---------- Entries shown ----------
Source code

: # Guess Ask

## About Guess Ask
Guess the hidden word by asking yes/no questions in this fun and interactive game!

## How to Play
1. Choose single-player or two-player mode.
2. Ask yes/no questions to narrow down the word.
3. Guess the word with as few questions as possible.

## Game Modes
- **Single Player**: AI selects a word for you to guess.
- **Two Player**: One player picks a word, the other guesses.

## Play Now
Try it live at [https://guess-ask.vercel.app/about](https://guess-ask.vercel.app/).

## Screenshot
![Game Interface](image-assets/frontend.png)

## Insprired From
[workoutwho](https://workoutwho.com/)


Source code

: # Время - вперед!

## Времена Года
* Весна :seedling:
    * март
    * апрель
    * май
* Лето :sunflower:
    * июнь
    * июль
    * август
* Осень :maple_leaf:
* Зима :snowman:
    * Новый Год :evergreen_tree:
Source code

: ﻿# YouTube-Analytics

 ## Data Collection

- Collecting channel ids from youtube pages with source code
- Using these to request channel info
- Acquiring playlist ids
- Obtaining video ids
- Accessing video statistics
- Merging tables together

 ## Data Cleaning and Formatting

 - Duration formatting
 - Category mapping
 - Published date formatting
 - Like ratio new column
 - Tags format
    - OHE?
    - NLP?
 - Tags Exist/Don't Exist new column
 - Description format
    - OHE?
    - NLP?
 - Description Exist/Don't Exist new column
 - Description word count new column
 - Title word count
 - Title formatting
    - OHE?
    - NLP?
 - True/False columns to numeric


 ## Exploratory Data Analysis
----------
• _Instructions for the task_: Where the line with "## Game Modes" ends, your copy should end too; please return exactly the lines from the first line of the data through it.

• _Task answer_:
Source code

: # Guess Ask

## About Guess Ask
Guess the hidden word by asking yes/no questions in this fun and interactive game!

## How to Play
1. Choose single-player or two-player mode.
2. Ask yes/no questions to narrow down the word.
3. Guess the word with as few questions as possible.

## Game Modes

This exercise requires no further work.